= Beginning of Section =

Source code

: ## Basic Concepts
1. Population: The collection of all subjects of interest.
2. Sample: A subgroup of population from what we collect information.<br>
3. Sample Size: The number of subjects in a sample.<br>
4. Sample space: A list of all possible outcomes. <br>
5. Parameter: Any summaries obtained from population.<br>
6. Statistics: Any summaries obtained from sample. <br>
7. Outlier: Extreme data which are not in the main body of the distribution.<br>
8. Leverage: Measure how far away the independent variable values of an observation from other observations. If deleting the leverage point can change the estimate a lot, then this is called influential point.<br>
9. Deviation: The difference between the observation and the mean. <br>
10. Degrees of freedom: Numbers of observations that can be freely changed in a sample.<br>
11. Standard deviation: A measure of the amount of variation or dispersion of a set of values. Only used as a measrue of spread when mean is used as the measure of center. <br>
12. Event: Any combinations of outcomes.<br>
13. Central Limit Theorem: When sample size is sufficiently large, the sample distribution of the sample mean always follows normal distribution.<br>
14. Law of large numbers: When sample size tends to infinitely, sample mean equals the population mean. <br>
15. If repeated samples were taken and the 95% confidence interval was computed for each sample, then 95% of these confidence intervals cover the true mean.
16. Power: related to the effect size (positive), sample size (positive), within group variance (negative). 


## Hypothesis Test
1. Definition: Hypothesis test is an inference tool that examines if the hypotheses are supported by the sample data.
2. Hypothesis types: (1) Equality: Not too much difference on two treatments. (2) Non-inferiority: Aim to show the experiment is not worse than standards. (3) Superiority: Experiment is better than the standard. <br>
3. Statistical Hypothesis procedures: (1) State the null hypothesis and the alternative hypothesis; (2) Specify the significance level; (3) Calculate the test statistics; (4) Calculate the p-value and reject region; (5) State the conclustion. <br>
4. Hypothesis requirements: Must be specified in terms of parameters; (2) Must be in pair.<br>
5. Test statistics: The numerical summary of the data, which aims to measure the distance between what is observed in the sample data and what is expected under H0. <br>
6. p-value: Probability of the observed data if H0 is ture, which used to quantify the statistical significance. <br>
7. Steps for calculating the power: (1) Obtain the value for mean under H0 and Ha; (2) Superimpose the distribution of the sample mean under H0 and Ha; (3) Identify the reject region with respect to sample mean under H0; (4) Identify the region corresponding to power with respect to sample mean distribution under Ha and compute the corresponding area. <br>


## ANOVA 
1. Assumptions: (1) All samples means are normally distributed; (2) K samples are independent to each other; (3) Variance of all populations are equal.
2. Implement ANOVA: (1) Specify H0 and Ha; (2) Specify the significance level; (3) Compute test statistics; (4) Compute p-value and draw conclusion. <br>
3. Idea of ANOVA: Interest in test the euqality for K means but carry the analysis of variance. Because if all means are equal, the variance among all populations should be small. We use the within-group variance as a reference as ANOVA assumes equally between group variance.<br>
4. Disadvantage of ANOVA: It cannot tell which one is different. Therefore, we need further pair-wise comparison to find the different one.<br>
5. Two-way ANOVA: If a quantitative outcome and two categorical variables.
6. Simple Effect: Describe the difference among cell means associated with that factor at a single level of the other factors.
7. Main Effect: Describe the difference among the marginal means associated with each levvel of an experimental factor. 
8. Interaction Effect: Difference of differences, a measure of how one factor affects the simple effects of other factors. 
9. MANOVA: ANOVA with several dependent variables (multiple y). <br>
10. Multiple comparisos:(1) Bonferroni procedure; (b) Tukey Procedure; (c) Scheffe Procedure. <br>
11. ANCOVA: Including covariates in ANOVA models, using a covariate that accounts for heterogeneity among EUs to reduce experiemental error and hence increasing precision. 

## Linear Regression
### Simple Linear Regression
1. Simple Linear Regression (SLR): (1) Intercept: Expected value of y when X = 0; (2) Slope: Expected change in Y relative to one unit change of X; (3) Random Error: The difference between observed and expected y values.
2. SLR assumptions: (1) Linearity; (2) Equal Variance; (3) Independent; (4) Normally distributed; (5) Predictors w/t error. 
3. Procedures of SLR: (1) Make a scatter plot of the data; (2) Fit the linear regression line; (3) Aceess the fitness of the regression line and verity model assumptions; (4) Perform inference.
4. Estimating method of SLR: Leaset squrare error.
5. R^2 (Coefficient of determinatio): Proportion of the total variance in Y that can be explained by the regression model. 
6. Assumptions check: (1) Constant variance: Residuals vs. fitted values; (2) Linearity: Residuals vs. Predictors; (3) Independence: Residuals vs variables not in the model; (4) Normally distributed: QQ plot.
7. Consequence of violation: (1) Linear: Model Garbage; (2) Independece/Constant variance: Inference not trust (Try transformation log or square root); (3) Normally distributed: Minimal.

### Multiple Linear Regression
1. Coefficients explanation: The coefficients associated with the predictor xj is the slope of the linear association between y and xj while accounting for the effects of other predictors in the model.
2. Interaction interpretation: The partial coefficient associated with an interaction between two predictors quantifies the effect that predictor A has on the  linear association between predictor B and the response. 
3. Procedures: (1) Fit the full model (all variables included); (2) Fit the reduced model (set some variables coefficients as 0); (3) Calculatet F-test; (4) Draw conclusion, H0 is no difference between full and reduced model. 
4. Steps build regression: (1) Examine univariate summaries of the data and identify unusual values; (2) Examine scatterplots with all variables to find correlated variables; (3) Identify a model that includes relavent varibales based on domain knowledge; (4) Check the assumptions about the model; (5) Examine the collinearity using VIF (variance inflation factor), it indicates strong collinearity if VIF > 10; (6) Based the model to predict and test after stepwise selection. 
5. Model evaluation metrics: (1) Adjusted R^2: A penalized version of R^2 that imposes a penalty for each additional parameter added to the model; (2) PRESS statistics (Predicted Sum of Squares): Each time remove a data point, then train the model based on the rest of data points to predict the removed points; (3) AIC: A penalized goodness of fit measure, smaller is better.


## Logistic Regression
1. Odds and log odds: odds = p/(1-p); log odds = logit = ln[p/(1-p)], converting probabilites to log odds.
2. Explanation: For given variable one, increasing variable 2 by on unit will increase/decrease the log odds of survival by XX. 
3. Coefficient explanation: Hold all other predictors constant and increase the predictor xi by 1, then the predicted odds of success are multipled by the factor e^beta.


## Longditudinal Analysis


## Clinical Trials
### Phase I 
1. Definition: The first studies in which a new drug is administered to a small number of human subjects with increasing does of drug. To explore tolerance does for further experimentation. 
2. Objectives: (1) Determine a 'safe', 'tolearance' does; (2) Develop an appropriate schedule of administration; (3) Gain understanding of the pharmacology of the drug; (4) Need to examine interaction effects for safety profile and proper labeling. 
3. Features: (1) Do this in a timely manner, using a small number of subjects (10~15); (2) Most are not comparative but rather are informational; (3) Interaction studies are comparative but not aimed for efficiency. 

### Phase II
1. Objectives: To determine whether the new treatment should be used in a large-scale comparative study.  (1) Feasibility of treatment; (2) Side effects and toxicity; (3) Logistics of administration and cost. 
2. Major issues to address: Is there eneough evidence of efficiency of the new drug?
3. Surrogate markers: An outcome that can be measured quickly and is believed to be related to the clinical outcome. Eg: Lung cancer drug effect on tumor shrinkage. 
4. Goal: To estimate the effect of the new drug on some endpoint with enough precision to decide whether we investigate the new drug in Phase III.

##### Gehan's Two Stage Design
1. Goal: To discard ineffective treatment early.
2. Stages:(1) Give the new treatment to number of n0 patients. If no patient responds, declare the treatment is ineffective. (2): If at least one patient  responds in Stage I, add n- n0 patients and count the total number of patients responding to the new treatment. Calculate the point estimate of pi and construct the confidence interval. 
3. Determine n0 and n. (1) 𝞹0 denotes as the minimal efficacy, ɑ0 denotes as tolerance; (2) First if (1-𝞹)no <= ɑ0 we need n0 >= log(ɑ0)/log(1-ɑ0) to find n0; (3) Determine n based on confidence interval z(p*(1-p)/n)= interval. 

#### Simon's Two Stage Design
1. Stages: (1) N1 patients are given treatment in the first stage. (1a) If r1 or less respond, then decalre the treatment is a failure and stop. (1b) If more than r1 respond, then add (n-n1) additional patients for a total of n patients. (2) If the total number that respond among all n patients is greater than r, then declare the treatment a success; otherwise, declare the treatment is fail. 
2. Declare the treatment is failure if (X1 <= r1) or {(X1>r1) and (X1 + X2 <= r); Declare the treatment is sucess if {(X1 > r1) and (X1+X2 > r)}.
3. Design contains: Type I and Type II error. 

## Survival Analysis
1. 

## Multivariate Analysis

= End of Section =

Restate word for word the lines above, beginning at the first one and ending at the line that carries "7. Outlier: Extreme".

Source code

: ## Basic Concepts
1. Population: The collection of all subjects of interest.
2. Sample: A subgroup of population from what we collect information.<br>
3. Sample Size: The number of subjects in a sample.<br>
4. Sample space: A list of all possible outcomes. <br>
5. Parameter: Any summaries obtained from population.<br>
6. Statistics: Any summaries obtained from sample. <br>
7. Outlier: Extreme data which are not in the main body of the distribution.<br>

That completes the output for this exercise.